What makes things worse is a recently popularized attack, called Visual Similarity attacks. Criminals create fake login pages that look identical to legitimate websites, for instance, a Gmail login page, and trick their victims into entering their credentials in these intermediate locations. This attack has tricked both human operators as well as email protection tools; humans because of the similarities, and mechanized tools because these fake pages usually live in domains with short lives and no prior history of criminal activity.

So far, only artificial intelligence has been able to cope with all the above attack scenarios.

How AI rewrites the rules of email protection

Phishing attacks are much like application-based zero-day hacks. In application-based zero-day attacks, hackers discover and exploit an unknown vulnerability in a specific application to infiltrate a system. Emails are used with various apps, but in this case, the targets are the users who are manipulated into revealing their passwords or downloading malware in a way that was never seen before. Since email users have varying levels of cyber-security knowledge, many inbox protection tools try to prevent malicious emails from reaching those users in the first place.

However, hackers are extremely creative, and as much as 25 percent of phishing emails bypass traditional Secure Email Gateways. For that reason, we need a tool that fights phishing where it is most effective: inside the mailbox.

AI has the capability to go beyond signature detection and dynamically self-learn mailbox, and communication habits. Thus, the system can automatically detect any anomalies based on both email data and metadata, leading to improved trust and authentication of email communications.

Anything predictable will be automated by AI, leaving the human worker to handle exceptional situations.

AI also can move beyond detecting blacklisted URLs.

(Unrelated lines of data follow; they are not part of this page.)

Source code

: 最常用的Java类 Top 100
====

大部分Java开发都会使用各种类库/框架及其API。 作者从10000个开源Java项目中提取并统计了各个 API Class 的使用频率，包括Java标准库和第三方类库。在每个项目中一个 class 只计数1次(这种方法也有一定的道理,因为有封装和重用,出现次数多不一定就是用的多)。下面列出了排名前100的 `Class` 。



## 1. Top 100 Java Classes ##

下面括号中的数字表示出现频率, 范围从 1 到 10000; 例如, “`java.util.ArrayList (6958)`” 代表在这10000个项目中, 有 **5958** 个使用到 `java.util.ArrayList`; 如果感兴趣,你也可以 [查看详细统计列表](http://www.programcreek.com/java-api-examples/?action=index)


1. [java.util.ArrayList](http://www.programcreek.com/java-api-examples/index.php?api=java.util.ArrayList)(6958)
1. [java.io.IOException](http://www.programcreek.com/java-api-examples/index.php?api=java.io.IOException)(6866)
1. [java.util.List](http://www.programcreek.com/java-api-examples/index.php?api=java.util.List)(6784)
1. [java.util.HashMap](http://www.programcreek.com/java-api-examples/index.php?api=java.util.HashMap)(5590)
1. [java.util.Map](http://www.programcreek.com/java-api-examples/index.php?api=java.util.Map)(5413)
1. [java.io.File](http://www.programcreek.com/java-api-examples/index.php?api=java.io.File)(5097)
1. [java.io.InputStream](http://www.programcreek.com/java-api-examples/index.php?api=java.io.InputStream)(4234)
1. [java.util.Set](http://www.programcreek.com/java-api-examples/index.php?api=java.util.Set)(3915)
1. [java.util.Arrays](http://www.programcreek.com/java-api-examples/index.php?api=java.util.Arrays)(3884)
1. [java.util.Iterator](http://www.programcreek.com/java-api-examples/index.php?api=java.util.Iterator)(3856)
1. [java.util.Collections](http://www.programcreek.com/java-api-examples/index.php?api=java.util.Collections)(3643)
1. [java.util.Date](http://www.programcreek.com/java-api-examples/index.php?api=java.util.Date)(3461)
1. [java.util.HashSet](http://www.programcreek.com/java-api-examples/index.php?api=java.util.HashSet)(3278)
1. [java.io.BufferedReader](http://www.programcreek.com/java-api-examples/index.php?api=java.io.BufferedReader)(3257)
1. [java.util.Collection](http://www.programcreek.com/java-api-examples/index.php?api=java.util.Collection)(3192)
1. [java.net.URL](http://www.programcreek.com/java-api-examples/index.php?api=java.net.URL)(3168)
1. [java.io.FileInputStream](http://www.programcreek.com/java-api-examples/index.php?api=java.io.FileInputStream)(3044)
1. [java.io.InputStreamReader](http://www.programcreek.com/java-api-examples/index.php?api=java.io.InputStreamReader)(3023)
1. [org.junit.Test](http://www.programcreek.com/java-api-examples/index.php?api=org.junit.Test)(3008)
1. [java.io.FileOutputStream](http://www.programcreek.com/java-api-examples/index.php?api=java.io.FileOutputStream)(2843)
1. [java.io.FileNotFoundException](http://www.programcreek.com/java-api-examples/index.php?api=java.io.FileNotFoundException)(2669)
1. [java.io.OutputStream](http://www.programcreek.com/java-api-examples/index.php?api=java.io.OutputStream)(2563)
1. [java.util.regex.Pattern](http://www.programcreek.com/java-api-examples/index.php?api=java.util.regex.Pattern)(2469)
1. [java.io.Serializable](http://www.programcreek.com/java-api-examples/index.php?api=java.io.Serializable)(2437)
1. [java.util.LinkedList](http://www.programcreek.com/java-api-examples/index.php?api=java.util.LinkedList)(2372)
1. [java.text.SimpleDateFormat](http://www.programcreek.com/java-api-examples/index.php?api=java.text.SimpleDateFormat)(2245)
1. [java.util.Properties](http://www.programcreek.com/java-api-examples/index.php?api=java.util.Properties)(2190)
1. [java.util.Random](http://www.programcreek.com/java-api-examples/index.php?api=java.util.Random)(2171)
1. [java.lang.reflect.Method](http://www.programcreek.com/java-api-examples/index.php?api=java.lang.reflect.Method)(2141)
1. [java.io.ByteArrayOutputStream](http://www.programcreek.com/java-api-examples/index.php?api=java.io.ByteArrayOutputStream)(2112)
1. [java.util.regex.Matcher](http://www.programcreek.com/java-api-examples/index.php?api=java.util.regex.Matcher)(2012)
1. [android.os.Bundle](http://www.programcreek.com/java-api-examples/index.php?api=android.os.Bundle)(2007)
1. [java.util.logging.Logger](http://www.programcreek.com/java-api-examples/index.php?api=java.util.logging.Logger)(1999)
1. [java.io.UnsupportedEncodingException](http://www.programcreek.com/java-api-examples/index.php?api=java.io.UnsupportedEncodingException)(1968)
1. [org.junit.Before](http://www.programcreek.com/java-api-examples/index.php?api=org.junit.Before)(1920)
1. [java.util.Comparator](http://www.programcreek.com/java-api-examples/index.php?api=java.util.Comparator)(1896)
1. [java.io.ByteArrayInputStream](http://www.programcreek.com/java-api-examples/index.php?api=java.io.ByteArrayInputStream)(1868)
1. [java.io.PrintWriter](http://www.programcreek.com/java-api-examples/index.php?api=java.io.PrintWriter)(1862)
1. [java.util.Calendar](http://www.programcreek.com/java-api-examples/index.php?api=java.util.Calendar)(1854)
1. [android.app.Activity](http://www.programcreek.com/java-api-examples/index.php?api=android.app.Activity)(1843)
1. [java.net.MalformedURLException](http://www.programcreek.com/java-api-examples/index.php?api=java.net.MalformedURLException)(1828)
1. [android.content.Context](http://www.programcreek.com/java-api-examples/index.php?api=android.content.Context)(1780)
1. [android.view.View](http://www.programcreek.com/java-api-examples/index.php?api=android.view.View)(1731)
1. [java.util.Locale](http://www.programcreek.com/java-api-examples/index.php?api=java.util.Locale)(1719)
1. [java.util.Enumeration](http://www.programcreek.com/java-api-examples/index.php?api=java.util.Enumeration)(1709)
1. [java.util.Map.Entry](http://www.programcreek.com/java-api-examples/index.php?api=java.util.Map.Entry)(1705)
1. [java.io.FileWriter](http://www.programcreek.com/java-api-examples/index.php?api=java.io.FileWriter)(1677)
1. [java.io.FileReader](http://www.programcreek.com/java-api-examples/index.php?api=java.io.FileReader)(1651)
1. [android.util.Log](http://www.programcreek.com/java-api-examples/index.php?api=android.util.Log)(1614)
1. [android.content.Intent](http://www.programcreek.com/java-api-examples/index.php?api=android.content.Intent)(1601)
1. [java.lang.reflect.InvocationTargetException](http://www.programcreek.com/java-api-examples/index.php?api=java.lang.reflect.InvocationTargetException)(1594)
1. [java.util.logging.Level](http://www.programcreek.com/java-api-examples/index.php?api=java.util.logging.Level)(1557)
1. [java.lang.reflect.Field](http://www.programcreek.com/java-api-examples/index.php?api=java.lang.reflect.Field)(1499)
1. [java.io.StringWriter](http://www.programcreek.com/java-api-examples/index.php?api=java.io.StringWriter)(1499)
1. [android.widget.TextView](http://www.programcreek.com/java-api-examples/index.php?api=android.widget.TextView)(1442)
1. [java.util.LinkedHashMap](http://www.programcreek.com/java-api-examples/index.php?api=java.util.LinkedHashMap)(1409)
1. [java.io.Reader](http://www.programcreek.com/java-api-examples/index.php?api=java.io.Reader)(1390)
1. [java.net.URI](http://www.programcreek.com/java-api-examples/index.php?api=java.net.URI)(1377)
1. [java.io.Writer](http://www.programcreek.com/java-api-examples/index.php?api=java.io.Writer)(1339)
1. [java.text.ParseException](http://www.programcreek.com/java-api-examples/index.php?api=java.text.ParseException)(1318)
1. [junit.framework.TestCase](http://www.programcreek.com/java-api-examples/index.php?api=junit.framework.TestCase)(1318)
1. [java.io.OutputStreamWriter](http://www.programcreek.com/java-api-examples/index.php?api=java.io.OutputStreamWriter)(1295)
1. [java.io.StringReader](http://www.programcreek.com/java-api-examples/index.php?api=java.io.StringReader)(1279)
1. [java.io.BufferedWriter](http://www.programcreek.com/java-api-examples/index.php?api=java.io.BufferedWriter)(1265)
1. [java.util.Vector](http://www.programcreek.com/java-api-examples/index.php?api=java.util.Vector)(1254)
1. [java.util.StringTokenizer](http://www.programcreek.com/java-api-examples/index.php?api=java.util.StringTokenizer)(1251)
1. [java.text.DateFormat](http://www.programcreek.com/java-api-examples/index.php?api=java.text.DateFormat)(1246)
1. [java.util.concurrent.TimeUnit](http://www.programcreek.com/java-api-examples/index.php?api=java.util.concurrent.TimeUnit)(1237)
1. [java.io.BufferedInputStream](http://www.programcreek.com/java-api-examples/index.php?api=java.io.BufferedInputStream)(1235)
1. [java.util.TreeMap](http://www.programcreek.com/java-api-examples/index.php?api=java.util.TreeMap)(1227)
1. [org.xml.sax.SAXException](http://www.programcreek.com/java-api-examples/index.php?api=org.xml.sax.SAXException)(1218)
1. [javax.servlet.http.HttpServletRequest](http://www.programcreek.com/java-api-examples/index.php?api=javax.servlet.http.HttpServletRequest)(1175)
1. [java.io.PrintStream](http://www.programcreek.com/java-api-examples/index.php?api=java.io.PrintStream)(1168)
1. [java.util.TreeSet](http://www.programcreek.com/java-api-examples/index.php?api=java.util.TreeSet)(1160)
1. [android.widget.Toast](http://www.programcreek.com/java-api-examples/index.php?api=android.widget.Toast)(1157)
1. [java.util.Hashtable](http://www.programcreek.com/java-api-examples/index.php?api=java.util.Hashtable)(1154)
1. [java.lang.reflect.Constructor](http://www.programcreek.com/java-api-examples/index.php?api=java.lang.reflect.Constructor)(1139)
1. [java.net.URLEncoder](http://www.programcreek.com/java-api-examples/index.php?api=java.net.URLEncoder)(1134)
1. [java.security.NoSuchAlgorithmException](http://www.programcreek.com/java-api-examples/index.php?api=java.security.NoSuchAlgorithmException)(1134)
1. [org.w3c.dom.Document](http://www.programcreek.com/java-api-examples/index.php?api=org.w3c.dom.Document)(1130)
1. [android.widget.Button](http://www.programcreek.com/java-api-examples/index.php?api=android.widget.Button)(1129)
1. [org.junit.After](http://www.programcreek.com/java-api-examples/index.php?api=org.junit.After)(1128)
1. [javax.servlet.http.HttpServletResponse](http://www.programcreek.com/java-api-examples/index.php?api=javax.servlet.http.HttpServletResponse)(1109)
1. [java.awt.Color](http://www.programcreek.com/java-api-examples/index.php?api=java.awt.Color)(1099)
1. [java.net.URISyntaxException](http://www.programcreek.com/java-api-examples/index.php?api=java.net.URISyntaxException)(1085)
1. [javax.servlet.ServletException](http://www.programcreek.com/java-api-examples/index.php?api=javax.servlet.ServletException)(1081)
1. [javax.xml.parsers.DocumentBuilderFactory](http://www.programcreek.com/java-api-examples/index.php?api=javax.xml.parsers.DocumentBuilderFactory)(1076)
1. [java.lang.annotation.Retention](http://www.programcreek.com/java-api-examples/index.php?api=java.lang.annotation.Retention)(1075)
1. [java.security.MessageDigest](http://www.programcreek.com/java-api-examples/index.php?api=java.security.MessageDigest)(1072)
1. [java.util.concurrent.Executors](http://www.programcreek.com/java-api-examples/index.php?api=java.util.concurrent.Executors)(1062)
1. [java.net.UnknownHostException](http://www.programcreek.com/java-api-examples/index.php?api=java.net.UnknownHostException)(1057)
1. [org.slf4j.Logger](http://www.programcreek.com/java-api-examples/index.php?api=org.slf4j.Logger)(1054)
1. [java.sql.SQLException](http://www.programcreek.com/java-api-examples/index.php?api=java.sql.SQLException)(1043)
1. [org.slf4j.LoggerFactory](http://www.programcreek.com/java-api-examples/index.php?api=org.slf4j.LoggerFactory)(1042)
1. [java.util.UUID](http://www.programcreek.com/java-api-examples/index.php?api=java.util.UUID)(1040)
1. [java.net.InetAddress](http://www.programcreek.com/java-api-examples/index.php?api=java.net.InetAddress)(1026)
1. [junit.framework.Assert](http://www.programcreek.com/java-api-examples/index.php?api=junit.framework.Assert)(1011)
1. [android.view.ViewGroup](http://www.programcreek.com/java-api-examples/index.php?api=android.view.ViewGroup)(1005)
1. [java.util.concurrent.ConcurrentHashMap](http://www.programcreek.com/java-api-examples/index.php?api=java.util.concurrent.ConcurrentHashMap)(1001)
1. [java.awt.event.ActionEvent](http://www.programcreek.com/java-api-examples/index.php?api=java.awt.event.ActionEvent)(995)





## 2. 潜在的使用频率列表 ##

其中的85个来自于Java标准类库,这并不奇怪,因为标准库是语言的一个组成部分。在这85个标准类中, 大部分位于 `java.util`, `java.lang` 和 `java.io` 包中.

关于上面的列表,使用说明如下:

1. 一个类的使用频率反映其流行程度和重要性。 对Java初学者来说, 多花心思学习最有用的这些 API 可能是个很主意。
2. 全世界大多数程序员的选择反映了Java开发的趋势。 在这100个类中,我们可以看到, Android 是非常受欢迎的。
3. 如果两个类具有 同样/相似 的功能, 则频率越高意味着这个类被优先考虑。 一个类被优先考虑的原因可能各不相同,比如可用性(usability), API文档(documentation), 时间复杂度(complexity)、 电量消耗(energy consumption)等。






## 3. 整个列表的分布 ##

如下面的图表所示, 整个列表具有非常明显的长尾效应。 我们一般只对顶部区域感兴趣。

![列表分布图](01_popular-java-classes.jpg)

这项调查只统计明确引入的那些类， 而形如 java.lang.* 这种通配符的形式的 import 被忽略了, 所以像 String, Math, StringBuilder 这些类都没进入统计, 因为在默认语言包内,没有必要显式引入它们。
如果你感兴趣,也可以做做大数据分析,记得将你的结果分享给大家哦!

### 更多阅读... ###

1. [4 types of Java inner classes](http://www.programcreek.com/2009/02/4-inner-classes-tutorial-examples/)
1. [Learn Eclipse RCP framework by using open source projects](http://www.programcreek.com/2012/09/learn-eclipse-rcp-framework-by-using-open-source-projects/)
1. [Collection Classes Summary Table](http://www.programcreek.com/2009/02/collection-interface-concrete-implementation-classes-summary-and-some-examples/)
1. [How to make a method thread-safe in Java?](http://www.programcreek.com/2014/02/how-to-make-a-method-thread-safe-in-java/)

Using computer vision, the system can scan inbound links in real-time, and detect visual indications to determine whether or not a login page is fake, automatically blocking access to verified malicious URLs.

Another advantage of AI is its ability to scan disparate systems and detect patterns. Currently, cybersecurity tools such as SEG, spam filters, anti-malware, and incident response tools operate in silos, which creates a gap that hackers exploit.

It’s important to stress that AI should never be conceived as a silver bullet. Technology alone cannot stop all threats, but it can reduce the noise so human operators can make informed decisions faster. A system is only complete if it can efficiently involve humans in the loop. These operators can make the system smarter by detecting edge cases, from which the AI learns. Simultaneously, AI’s learning capabilities spares the operators from repeatedly dealing with similar incidents.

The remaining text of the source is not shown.